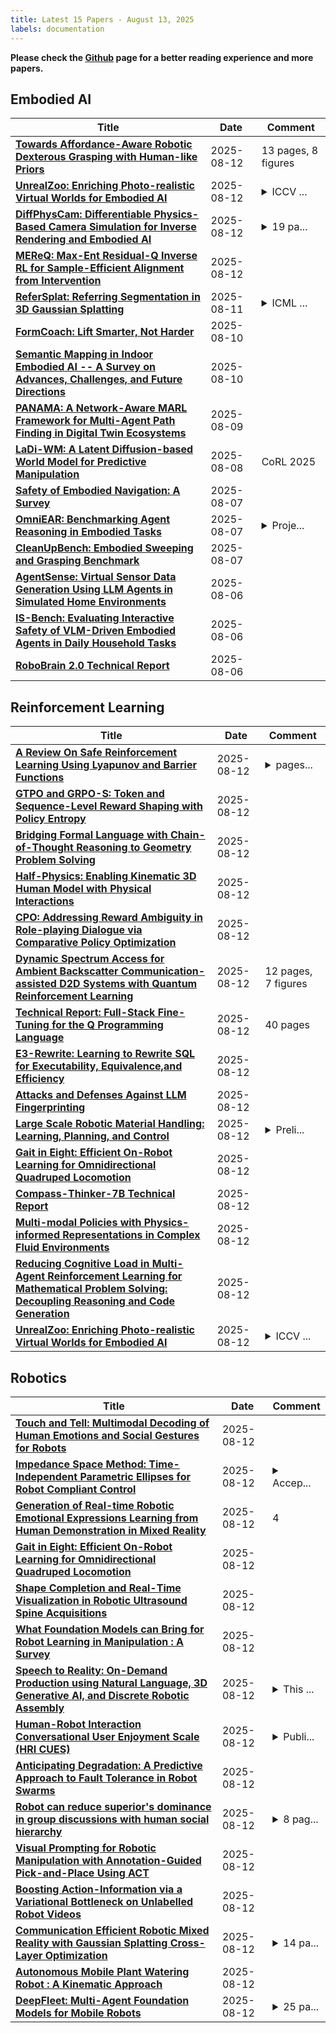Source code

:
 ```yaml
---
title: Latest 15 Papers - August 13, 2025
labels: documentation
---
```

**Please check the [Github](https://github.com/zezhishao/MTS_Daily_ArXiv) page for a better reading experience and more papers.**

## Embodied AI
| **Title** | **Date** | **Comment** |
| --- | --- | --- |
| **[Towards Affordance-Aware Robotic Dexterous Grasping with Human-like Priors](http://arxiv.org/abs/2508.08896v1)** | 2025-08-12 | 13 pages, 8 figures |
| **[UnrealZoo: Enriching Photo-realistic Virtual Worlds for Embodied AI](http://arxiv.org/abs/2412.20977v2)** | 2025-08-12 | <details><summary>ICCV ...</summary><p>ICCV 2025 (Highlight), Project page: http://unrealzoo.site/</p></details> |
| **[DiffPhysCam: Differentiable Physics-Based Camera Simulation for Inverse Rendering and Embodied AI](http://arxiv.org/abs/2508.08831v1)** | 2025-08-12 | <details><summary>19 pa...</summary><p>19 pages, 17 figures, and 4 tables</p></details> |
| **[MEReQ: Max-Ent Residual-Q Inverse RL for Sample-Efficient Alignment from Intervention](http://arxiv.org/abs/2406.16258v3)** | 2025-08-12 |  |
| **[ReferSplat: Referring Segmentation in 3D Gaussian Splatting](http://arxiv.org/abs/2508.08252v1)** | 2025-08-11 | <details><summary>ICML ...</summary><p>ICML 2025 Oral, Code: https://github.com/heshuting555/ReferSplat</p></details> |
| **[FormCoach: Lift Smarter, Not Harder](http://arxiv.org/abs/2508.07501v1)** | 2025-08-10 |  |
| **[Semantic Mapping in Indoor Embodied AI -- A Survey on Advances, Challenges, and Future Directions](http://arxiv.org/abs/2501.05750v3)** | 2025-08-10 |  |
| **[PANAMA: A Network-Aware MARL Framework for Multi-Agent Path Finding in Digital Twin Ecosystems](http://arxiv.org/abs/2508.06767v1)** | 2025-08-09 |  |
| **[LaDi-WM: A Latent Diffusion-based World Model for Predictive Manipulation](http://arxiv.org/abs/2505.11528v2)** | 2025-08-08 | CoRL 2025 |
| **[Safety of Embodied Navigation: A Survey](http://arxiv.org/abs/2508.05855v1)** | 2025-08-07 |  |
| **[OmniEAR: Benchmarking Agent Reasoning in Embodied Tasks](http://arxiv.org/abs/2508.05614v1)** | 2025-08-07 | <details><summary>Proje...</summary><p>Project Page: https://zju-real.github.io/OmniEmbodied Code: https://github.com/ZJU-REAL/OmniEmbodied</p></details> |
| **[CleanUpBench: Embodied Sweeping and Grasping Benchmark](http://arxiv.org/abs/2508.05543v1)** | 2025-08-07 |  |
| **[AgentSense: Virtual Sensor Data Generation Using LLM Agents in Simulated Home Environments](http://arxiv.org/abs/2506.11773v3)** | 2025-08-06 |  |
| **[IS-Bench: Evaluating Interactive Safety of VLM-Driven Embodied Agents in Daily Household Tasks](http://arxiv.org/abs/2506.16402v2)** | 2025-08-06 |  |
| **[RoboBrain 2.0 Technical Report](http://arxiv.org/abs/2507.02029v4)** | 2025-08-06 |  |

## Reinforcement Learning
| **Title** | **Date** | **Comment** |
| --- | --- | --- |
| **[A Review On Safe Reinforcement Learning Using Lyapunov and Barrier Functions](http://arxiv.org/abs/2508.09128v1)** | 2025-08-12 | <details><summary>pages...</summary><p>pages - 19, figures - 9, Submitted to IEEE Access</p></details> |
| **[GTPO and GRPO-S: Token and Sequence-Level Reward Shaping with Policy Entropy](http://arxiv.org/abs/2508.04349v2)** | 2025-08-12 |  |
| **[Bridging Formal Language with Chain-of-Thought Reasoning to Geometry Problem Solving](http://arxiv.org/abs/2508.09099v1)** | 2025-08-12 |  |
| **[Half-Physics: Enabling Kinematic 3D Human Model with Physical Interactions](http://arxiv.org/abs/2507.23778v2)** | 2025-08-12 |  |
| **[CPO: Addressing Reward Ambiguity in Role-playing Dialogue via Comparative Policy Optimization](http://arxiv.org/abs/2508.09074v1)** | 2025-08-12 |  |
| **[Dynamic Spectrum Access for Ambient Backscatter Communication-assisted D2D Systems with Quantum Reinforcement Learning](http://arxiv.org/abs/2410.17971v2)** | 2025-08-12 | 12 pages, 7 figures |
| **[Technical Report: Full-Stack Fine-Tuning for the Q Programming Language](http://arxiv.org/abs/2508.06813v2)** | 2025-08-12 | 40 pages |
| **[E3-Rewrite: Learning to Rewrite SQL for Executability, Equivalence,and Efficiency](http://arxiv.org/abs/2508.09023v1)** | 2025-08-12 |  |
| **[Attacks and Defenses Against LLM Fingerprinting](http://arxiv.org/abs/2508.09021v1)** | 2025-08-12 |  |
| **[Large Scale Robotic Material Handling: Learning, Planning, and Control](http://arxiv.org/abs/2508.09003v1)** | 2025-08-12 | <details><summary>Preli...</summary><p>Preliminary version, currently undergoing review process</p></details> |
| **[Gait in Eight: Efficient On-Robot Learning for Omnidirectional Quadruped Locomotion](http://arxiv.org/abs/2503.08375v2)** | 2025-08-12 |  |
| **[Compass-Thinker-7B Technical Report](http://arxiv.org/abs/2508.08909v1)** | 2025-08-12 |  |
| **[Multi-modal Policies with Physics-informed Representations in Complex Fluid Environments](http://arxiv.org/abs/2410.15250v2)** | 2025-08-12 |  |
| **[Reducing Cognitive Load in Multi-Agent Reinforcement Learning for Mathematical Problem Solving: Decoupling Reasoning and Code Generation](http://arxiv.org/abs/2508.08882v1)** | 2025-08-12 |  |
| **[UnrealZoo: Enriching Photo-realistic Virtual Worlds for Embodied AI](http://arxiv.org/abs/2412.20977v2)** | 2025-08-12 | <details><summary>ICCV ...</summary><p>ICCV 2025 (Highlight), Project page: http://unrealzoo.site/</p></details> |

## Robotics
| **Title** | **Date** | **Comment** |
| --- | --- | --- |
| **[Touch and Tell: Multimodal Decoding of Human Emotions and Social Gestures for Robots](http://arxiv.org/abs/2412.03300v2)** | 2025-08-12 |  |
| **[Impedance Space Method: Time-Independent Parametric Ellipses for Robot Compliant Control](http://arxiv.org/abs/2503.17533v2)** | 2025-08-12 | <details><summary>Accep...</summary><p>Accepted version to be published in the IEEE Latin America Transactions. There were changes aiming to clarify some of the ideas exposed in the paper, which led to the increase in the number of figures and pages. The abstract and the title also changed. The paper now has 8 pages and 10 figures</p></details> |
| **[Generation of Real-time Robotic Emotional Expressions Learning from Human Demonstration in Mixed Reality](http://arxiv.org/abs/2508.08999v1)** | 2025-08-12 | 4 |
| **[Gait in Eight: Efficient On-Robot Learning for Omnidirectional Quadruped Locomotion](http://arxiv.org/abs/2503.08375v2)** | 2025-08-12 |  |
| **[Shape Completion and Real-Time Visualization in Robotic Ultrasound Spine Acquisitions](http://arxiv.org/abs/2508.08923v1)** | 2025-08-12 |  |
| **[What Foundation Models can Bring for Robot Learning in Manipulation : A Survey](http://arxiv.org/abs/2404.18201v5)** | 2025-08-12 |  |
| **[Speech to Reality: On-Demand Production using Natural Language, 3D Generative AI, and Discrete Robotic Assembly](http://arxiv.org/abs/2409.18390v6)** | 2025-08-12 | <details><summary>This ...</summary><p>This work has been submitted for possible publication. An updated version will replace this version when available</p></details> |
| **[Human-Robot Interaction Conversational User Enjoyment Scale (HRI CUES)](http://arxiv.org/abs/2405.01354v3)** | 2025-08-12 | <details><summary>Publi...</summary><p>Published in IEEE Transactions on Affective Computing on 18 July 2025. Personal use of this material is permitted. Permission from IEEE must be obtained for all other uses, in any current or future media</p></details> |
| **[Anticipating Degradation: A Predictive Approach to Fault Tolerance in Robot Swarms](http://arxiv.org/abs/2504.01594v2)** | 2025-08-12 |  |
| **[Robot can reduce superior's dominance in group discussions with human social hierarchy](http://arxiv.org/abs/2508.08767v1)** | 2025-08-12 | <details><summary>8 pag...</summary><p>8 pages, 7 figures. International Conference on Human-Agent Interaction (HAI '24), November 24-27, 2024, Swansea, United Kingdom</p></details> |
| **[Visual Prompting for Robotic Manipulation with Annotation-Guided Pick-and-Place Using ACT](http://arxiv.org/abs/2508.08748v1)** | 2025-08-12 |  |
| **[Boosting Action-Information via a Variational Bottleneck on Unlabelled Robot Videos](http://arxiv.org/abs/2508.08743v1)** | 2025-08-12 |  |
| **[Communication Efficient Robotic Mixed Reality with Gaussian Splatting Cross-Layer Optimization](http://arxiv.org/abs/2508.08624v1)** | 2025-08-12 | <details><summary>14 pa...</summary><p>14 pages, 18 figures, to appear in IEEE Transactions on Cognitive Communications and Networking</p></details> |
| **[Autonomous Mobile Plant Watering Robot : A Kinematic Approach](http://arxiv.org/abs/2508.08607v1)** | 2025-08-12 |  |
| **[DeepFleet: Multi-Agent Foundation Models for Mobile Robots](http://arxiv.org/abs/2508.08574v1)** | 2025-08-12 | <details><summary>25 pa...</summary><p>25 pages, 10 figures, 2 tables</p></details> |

▸ WHAT YOU NEED TO DO: Transcribe the records above exactly, beginning at the line that contains "and more papers.**" and ending with the line that contains "Max-Ent Residual-Q Inverse", both included, and nothing else.

▸ ANSWER AREA:
**Please check the [Github](https://github.com/zezhishao/MTS_Daily_ArXiv) page for a better reading experience and more papers.**

## Embodied AI
| **Title** | **Date** | **Comment** |
| --- | --- | --- |
| **[Towards Affordance-Aware Robotic Dexterous Grasping with Human-like Priors](http://arxiv.org/abs/2508.08896v1)** | 2025-08-12 | 13 pages, 8 figures |
| **[UnrealZoo: Enriching Photo-realistic Virtual Worlds for Embodied AI](http://arxiv.org/abs/2412.20977v2)** | 2025-08-12 | <details><summary>ICCV ...</summary><p>ICCV 2025 (Highlight), Project page: http://unrealzoo.site/</p></details> |
| **[DiffPhysCam: Differentiable Physics-Based Camera Simulation for Inverse Rendering and Embodied AI](http://arxiv.org/abs/2508.08831v1)** | 2025-08-12 | <details><summary>19 pa...</summary><p>19 pages, 17 figures, and 4 tables</p></details> |
| **[MEReQ: Max-Ent Residual-Q Inverse RL for Sample-Efficient Alignment from Intervention](http://arxiv.org/abs/2406.16258v3)** | 2025-08-12 |  |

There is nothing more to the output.